WHAT IS EXPECTED
Give back an exact repetition of the material below, from its first line through the line that contains "0.497272 & 0.497273", both included, minus the pictures.

SOURCE DATA
- - -
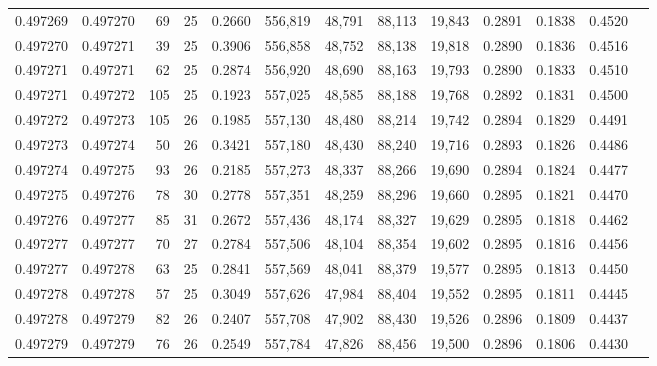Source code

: \begin{tabular}{rrrrrrrrrrrrr}
0.497269 & 0.497270 &  69 &  25 &                                     0.2660 & 556,819 &  48,791 &  88,113 &  19,843 & 0.2891 & 0.1838 & 0.4520 \\
0.497270 & 0.497271 &  39 &  25 &                                     0.3906 & 556,858 &  48,752 &  88,138 &  19,818 & 0.2890 & 0.1836 & 0.4516 \\
0.497271 & 0.497271 &  62 &  25 &                                     0.2874 & 556,920 &  48,690 &  88,163 &  19,793 & 0.2890 & 0.1833 & 0.4510 \\
0.497271 & 0.497272 & 105 &  25 &                                     0.1923 & 557,025 &  48,585 &  88,188 &  19,768 & 0.2892 & 0.1831 & 0.4500 \\
0.497272 & 0.497273 & 105 &  26 &                                     0.1985 & 557,130 &  48,480 &  88,214 &  19,742 & 0.2894 & 0.1829 & 0.4491 \\
0.497273 & 0.497274 &  50 &  26 &                                     0.3421 & 557,180 &  48,430 &  88,240 &  19,716 & 0.2893 & 0.1826 & 0.4486 \\
0.497274 & 0.497275 &  93 &  26 &                                     0.2185 & 557,273 &  48,337 &  88,266 &  19,690 & 0.2894 & 0.1824 & 0.4477 \\
0.497275 & 0.497276 &  78 &  30 &                                     0.2778 & 557,351 &  48,259 &  88,296 &  19,660 & 0.2895 & 0.1821 & 0.4470 \\
0.497276 & 0.497277 &  85 &  31 &                                     0.2672 & 557,436 &  48,174 &  88,327 &  19,629 & 0.2895 & 0.1818 & 0.4462 \\
0.497277 & 0.497277 &  70 &  27 &                                     0.2784 & 557,506 &  48,104 &  88,354 &  19,602 & 0.2895 & 0.1816 & 0.4456 \\
0.497277 & 0.497278 &  63 &  25 &                                     0.2841 & 557,569 &  48,041 &  88,379 &  19,577 & 0.2895 & 0.1813 & 0.4450 \\
0.497278 & 0.497278 &  57 &  25 &                                     0.3049 & 557,626 &  47,984 &  88,404 &  19,552 & 0.2895 & 0.1811 & 0.4445 \\
0.497278 & 0.497279 &  82 &  26 &                                     0.2407 & 557,708 &  47,902 &  88,430 &  19,526 & 0.2896 & 0.1809 & 0.4437 \\
0.497279 & 0.497279 &  76 &  26 &                                     0.2549 & 557,784 &  47,826 &  88,456 &  19,500 & 0.2896 & 0.1806 & 0.4430 \\

\end{tabular}
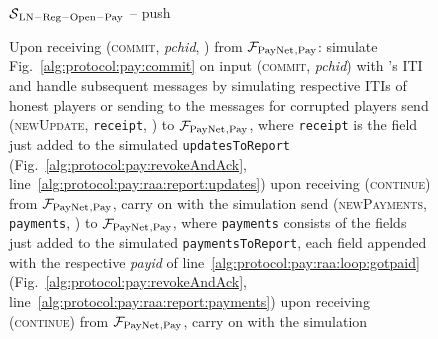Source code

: \begin{figure}[!htbp]
\begin{simulatorbox}{$\mathcal{S}{}_{\mathrm{LN - Reg - Open - Pay}}$ -- push}
\begin{algorithmic}[1]
      \State Upon receiving (\textsc{commit}, \textit{pchid}, \alice) from
      $\mathcal{F}_{\mathrm{PayNet}}{}_{\mathrm{, Pay}}$:
      \Indent
        \State simulate Fig.~\ref{alg:protocol:pay:commit} on input
        (\textsc{commit}, \textit{pchid}) with \alice's ITI and handle
        subsequent messages by simulating respective ITIs of honest players or
        sending to \adversary{} the messages for corrupted players
        \label{alg:sim:push:commit}
          \State send (\textsc{newUpdate}, \texttt{receipt}, \alice) to
          $\mathcal{F}_{\mathrm{PayNet}}{}_{\mathrm{, Pay}}$, where \texttt{receipt} is the
          field just added to the simulated \texttt{updatesToReport}
          (Fig.~\ref{alg:protocol:pay:revokeAndAck},
          line~\ref{alg:protocol:pay:raa:report:updates})
          \label{alg:sim:push:report:updates}
          \State upon receiving (\textsc{continue}) from
          $\mathcal{F}_{\mathrm{PayNet}}{}_{\mathrm{, Pay}}$, carry on with the simulation
        \EndIf
        \label{alg:sim:push:report:payments:if}
          \State send (\textsc{newPayments}, \texttt{payments}, \alice) to
          $\mathcal{F}_{\mathrm{PayNet}}{}_{\mathrm{, Pay}}$, where \texttt{payments} consists of the
          fields just added to the simulated \texttt{paymentsToReport}, each
          field appended with the respective \textit{payid} of
          line~\ref{alg:protocol:pay:raa:loop:gotpaid}
          (Fig.~\ref{alg:protocol:pay:revokeAndAck},
          line~\ref{alg:protocol:pay:raa:report:payments})
          \label{alg:sim:push:report:payments}
          \State upon receiving (\textsc{continue}) from $\mathcal{F}_{\mathrm{PayNet}}{}_{\mathrm{,
          Pay}}$, carry on with the simulation
        \EndIf
      \EndIndent
    \end{algorithmic}
  \end{simulatorbox}
  \caption{}
  \label{alg:sim:push}
\end{figure}

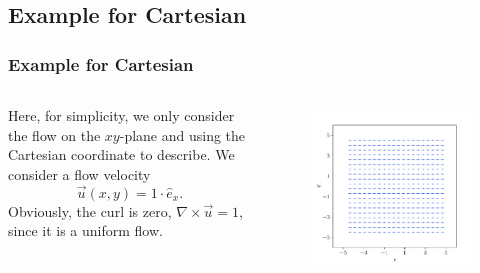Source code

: \documentclass[11pt,]{beamer}
\begin{document}
\subsection{Example for Cartesian}
\begin{frame}
\frametitle{Example for Cartesian}
	\begin{columns}[t]
		\begin{column}{0.5\textwidth}
			Here, for simplicity, we only consider the flow on the $xy$-plane 
			and using the Cartesian coordinate to describe. We consider a flow velocity 
			\begin{equation}
			\vec{u}(x,y) = 1\cdot \hat{e}_x.
			\end{equation}
			Obviously, the curl is zero, $\nabla\times\vec{u} = 1$, 
			since it is a uniform flow.
		\end{column}
		\begin{column}{0.5\textwidth}
			\begin{figure}
			\includegraphics[page=1, width=1.0\textwidth]{flow-(1,0).pdf}
			\end{figure}
		\end{column}
	\end{columns}
\end{frame}
\end{document}
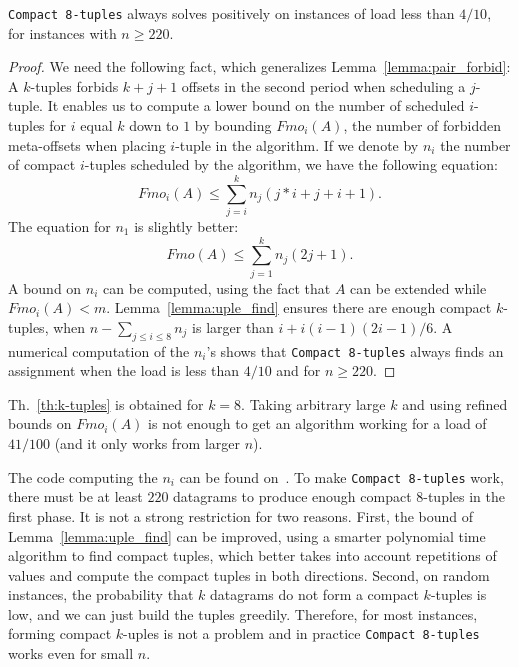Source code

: \begin{theorem}\label{th:k-tuples}
\texttt{Compact 8-tuples} always solves \pma positively on instances of load less than $4/10$, for instances with $n \geq 220$.
\end{theorem}
\begin{proof}
We need the following fact, which generalizes Lemma~\ref{lemma:pair_forbid}: A $k$-tuples forbids $k+j+1$ offsets in the second period when scheduling a $j$-tuple. %
It enables us to compute a lower bound on the number of scheduled $i$-tuples for $i$ equal $k$ down to $1$ by bounding $Fmo_i(A)$, the number of forbidden meta-offsets when placing $i$-tuple in the algorithm.
If we denote by $n_i$ the number of compact $i$-tuples scheduled by the algorithm,
we have the following equation:  $$ Fmo_i(A) \leq \displaystyle{\sum_{j=i}^k n_j(j*i + j + i+ 1)}.$$
The equation for $n_1$ is slightly better: 
$$ Fmo(A) \leq \displaystyle{\sum_{j=1}^k n_j(2j + 1)}.$$
A bound on $n_i$ can be computed, using the fact that $A$ can be extended while $Fmo_i(A) < m$. 
Lemma~\ref{lemma:uple_find} ensures there are enough compact $k$-tuples, when $n - \sum_{j \leq i \leq 8} n_j$ is larger than $i + i(i-1)(2i-1)/6$. 
A numerical computation of the $n_i$'s shows that \texttt{Compact 8-tuples} always finds an assignment when the load is less than $4/10$ and for $n \geq 220$.
\end{proof}

Th.~\ref{th:k-tuples} is obtained for $k=8$. Taking arbitrary large $k$ and using refined bounds on $Fmo_i(A)$ is not enough to get an algorithm working for a load of $41/100$ (and it only works from larger $n$).

The code computing the $n_i$ can be found on~\cite{webpage}.
To make \texttt{Compact 8-tuples} work, there must be at least $220$ datagrams to
produce enough compact $8$-tuples in the first phase. It is not a strong restriction for two reasons. First, the bound of Lemma~\ref{lemma:uple_find} can be improved, using a smarter polynomial time algorithm to find compact tuples, which better takes into account repetitions of values and compute the compact tuples in both directions. Second, on random instances, the probability that $k$ datagrams do not form a compact $k$-tuples is low, and we can just build the tuples greedily. Therefore, for most instances, forming compact $k$-uples is not a problem and in practice \texttt{Compact 8-tuples} works even for small $n$.



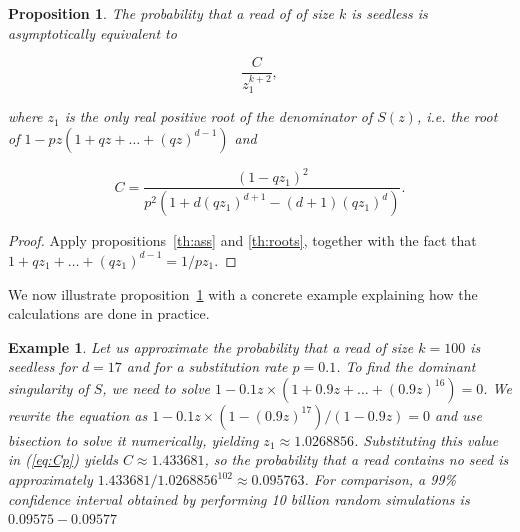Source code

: \documentclass{article}
\newtheorem{example}{Example}
\newtheorem{proposition}{Proposition}
\begin{document}
\begin{proposition}
\label{th:p}
The probability that a read of of size $k$ is seedless is
asymptotically equivalent to

\begin{equation*}
\frac{C}{z_1^{k+2}},
\end{equation*}

\noindent
where $z_1$ is the only real positive root of the denominator of $S(z)$,
\textit{i.e.} the root of $1-pz(1+qz+\ldots+(qz)^{d-1})$ and

\begin{equation}
\label{eq:Cp}
C =\frac{(1-qz_1)^2}{p^2\left( 1 + d(qz_1)^{d+1} - (d+1)(qz_1)^d
\right)}.
\end{equation}

\end{proposition}

\begin{proof}
Apply propositions~\ref{th:ass} and \ref{th:roots}, together with the fact
that $1+qz_1+\ldots+(qz_1)^{d-1} = 1/pz_1$.
\end{proof}

We now illustrate proposition~\ref{th:p} with a concrete example
explaining how the calculations are done in practice.

\begin{example}
\label{ex:num1}
Let us approximate the probability that a read of size $k=100$ is seedless
for $d=17$ and for a substitution rate $p=0.1$. To find the dominant
singularity of $S$, we need to solve
$1-0.1z\times(1+0.9z+\ldots+(0.9z)^{16}) = 0$.  We rewrite the equation as
$1 - 0.1z\times(1-(0.9 z)^{17})/(1-0.9z) = 0$ and use bisection to solve
it numerically, yielding $z_1 \approx 1.0268856$. Substituting this value
in (\ref{eq:Cp}) yields $C \approx 1.433681$, so the probability that a
read contains no seed is approximately $1.433681 / 1.0268856^{102} \approx
0.095763$. For comparison, a 99\% confidence interval obtained by
performing 10 billion random simulations is $0.09575-0.09577$
\end{example}
\end{document}
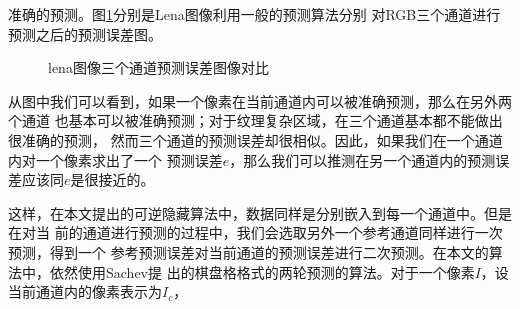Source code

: 准确的预测。图\ref{fig:lena_rgb_pe_compare}分别是Lena图像利用一般的预测算法分别
对RGB三个通道进行预测之后的预测误差图。
\begin{figure}[!h]
\centering 
{}
\caption{lena图像三个通道预测误差图像对比}
\label{fig:lena_rgb_pe_compare}
\end{figure}
从图中我们可以看到，如果一个像素在当前通道内可以被准确预测，那么在另外两个通道
也基本可以被准确预测；对于纹理复杂区域，在三个通道基本都不能做出很准确的预测，
然而三个通道的预测误差却很相似。因此，如果我们在一个通道内对一个像素求出了一个
预测误差$e$，那么我们可以推测在另一个通道内的预测误差应该同$e$是很接近的。
\par
这样，在本文提出的可逆隐藏算法中，数据同样是分别嵌入到每一个通道中。但是在对当
前的通道进行预测的过程中，我们会选取另外一个参考通道同样进行一次预测，得到一个
参考预测误差对当前通道的预测误差进行二次预测。在本文的算法中，依然使用Sachev提
出的棋盘格格式的两轮预测的算法。对于一个像素$I$，设当前通道内的像素表示为$I_c$，
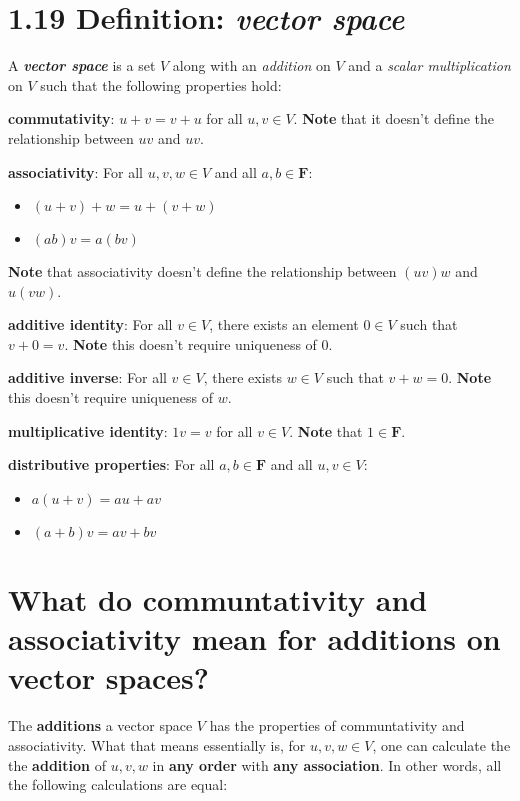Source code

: \documentclass[12pt, letterpaper, oneside]{book}
\begin{document}
\section{1.19 Definition: \textbf{\textit{vector space}}}

A \textbf{\textit{vector space}} is a set $V$ along with an \textit{addition}
on $V$ and a \textit{scalar multiplication} on $V$ such that the following
properties hold:

\textbf{commutativity}: $u + v = v + u$ for all $u, v \in V$. \textbf{Note}
that it doesn't define the relationship between $uv$ and $uv$.

\textbf{associativity}: For all $u, v, w \in V$ and all $a, b \in \mathbf{F}$:
\begin{itemize}
  \item $(u + v) + w = u + (v + w)$
  \item $(ab)v = a(bv)$
\end{itemize}

\textbf{Note} that associativity doesn't define the relationship between
$(uv)w$ and $u(vw)$.

\textbf{additive identity}: For all $v \in V$, there exists an element $0 \in V$
such that $v + 0 = v$. \textbf{Note} this doesn't require uniqueness of $0$.

\textbf{additive inverse}: For all $v \in V$, there exists $w \in V$ such that
$v + w = 0$. \textbf{Note} this doesn't require uniqueness of $w$.

\textbf{multiplicative identity}: $1v = v$ for all $v \in V$. \textbf{Note}
  that $1 \in \mathbf{F}$.

\textbf{distributive properties}: For all $a, b \in \mathbf{F}$ and all $u, v
\in V$:
\begin{itemize}
  \item $a(u + v) = au + av$
  \item $(a + b)v = av + bv$
\end{itemize}

\section{What do communtativity and associativity mean for additions on vector
  spaces?}

The \textbf{additions} a vector space $V$ has the properties of communtativity
and associativity. What that means essentially is, for $u, v, w \in V$, one can
calculate the the \textbf{addition} of $u, v, w$ in \textbf{any order} with
\textbf{any association}. In other words, all the following calculations are
equal:
\end{document}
- - -
RESULT
Source code

: \begin{tabular}{rrrrrrrrrrrrr}
0.497269 & 0.497270 &  69 &  25 &                                     0.2660 & 556,819 &  48,791 &  88,113 &  19,843 & 0.2891 & 0.1838 & 0.4520 \\
0.497270 & 0.497271 &  39 &  25 &                                     0.3906 & 556,858 &  48,752 &  88,138 &  19,818 & 0.2890 & 0.1836 & 0.4516 \\
0.497271 & 0.497271 &  62 &  25 &                                     0.2874 & 556,920 &  48,690 &  88,163 &  19,793 & 0.2890 & 0.1833 & 0.4510 \\
0.497271 & 0.497272 & 105 &  25 &                                     0.1923 & 557,025 &  48,585 &  88,188 &  19,768 & 0.2892 & 0.1831 & 0.4500 \\
0.497272 & 0.497273 & 105 &  26 &                                     0.1985 & 557,130 &  48,480 &  88,214 &  19,742 & 0.2894 & 0.1829 & 0.4491 \\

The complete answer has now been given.